Polizeiwillkür in Braunschweig: Einfach mal die Bude gefilzt

Braunschweiger Polizei nimmt Jugendlichen fest, der sich über eine Personenkontrolle beschwerte. Dann wird die Wohnung seiner Gastgeberin durchsucht - ohne Beschluss. Polizei nennt Darstellung "Blödsinn".

So sieht es aus, wenn in Braunschweig die Bereitschaftspolizei Festnahmen übt. Wie es aussieht, wenn Streifenpolizisten bei Nacht und Nebel Ernst machen, ist nicht dokumentiert. Bild: dpa

HAMBURG taz | Zivilcourage gegen die Polizei kann unangenehme Folgen haben. Das musste Karl Schmidt* bei seinem Besuch in Braunschweig erfahren. Da er sich bei einer Personalienüberprüfung von Punks in der Braunschweiger Weststadt einmischte und diese kritisch hinterfragte, ist er offenbar selbst zum Ziel der Staatsmacht geworden.

Polizisten haben den ungewollten Zeugen laut Augenzeugen gegen eine Mauer gepresst und durchsucht und ihn anschließend in Gewahrsam genommen, beschlagnahmten die Wohnungsschlüssel in seiner Tasche und durchsuchten damit die Wohnung seiner Gastgeberin Nina Steffen*.

"Sie legten dabei weder einen Durchsuchungsbeschluss vor, der für eine solche Maßnahme notwendig wäre, noch gaben sie einen Grund an", sagen Besucher der Wohnungsinhaberin Nina Steffen. Das gute halbe Dutzend Polizisten habe trotz Protesten der Anwesenden das Eindringen mit "Gefahr in Verzug" begründet.

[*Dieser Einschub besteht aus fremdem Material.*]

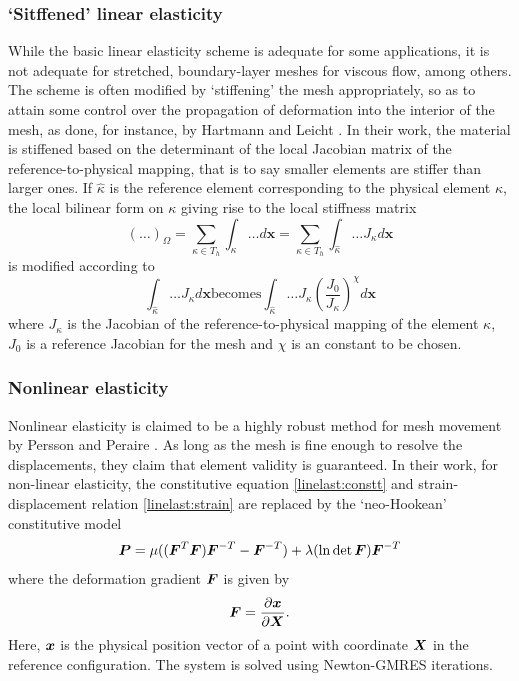  \subsubsection{`Sitffened' linear elasticity}
 \label{subsec:stiffelast}
 While the basic linear elasticity scheme is adequate for some applications, it is not adequate for stretched, boundary-layer meshes for viscous flow, among others. The scheme is often modified by `stiffening' the mesh appropriately, so as to attain some control over the propagation of deformation into the interior of the mesh, as done, for instance, by Hartmann and Leicht \cite{curve:hartmann}. In their work, the material is stiffened based on the determinant of the local Jacobian matrix of the reference-to-physical mapping, that is to say smaller elements are stiffer than larger ones. If $\hat{\kappa}$ is the reference element corresponding to the physical element $\kappa$, the local bilinear form on $\kappa$ giving rise to the local stiffness matrix 
 \begin{equation}
 (\dots)_\Omega = \sum_{\kappa \in T_h} \int_{\kappa} \dots d\mathbf{x} = \sum_{\kappa \in T_h} \int_{\hat{\kappa}} \dots J_\kappa d\mathbf{x}
 \end{equation}
 is modified according to
 \begin{equation}
\int_{\hat{\kappa}} \dots J_\kappa d\mathbf{x} \text{becomes} \int_{\hat{\kappa}} \dots J_\kappa \left(\frac{J_0}{J_\kappa}\right)^\chi d\mathbf{x}
 \end{equation}
 where $J_\kappa$ is the Jacobian of the reference-to-physical mapping of the element $\kappa$, $J_0$ is a reference Jacobian for the mesh and $\chi$ is an constant to be chosen.
 
 \subsubsection{Nonlinear elasticity}
 
 Nonlinear elasticity is claimed to be a highly robust method for mesh movement by Persson and Peraire \cite{curve:persson}. As long as the mesh is fine enough to resolve the displacements, they claim that element validity is guaranteed. In their work, for non-linear elasticity, the constitutive equation \eqref{linelast:constt} and strain-displacement relation \eqref{linelast:strain} are replaced by the `neo-Hookean' constitutive model
 \begin{equation}
 \boldsymbol{P} = \mu ((\boldsymbol{F}^T\boldsymbol{F})\boldsymbol{F}^{-T} - \boldsymbol{F}^{-T}) + \lambda(\ln \det\boldsymbol{F})\boldsymbol{F}^{-T}
 \end{equation}
 where the deformation gradient $\boldsymbol{F}$ is given by
 \[
 \boldsymbol{F} = \frac{\partial\boldsymbol{x}}{\partial\boldsymbol{X}}.
 \]
 Here, $\boldsymbol{x}$ is the physical position vector of a point with coordinate $\boldsymbol{X}$ in the reference configuration. The system is solved using Newton-GMRES iterations.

Die Besucher der Wohnung waren von der Polizeiaktion so verdutzt, dass sie selbst die Polizei anriefen, da sie einen Zusammenhang mit dem Eindringen und dem Verschwinden von Karl Schmidt vermuteten. "Diese verweigerte jegliche Information", sagt ein Betroffener. Daraufhin machten sich die Freunde zur Gefangenensammelstelle in der Braunschweiger Polizeiwache Friedrich-Vogtländer-Straße auf den Weg, wo die Lage erneut eskalierte. Vier Personen wurden festgenommen.

Die Betroffenen berichten, dass sie gewaltsam entkleidet wurden und Tritten sowie Schlägen ausgesetzt worden seien. "Ich wurde brutal festgenommen, weil ich Polizisten fragte, warum sie andere Menschen kontrollieren", sagt Karl Schmidt nach seiner Freilassung nach neun Stunden am nächsten Morgen."Wenn du nicht mit uns kooperierst, brechen wir dir den Arm oder machen dir die Hoden ab", sei ihm auf der Wache gedroht worden. Unter Zwang habe man ihm die Kleidung entrissen, ihn nackt fixiert und ihm eine Blutprobe abgenommen, sagt Schmidt.

Derartige Vorgehensweisen sind in Braunschweig offenbar kein Einzelfall. Norbert Fischer von der Fraktion der Bürgerinitiative Braunschweig (BIBS) in der Ratsversammlung, erinnert an einen Vorfall im April dieses Jahres, wo die Polizei ein Punktreffen von 100 Leuten aufgelöst und fünf Personen in Gewahrsam genommen hatte.

Eine Mutter aus Salzgitter hat inzwischen Strafanzeige gegen Polizisten erstattet, weil sich ihr 16-jähriger Sohn auf der Wache nackt ausziehen musste und von vier Polizisten traktiert worden sei. Ein Polizist habe ihm mit der Faust ins Gesicht, in den Nacken und die Magengrube geschlagen. Ein telefonischer Kontakt des Minderjährigen mit der Mutter sei verweigert worden und auch das Jugendamt sei von der Polizei nicht eingeschaltet worden. Das ergab die parlamentarische Aufarbeitung des Falls im Rat.

Während der Kriminaldienst in diesem Fall ermittelt, bezeichnet Braunschweigs Polizeisprecher Joachim Grande die neuen Vorwürfe als "Blödsinn". Der Sachverhalt sei nicht richtig dargestellt, sagt Grande. Die Jugendlichen hätten Parolen wie "Polizeistaat" gemalt. Wenn jemand mit dem Verhalten der Polizei nicht einverstanden sei, solle er "Ross und Reiter nennen und sich bei der Polizei melden", sagt Grande.

Dazu könnte es bald kommen: "Wir prüfen zurzeit, welche rechtlichen Schritte unsere Anwälte einleiten", sagt die betroffene Wohnungsinhaberin Nina Steffen.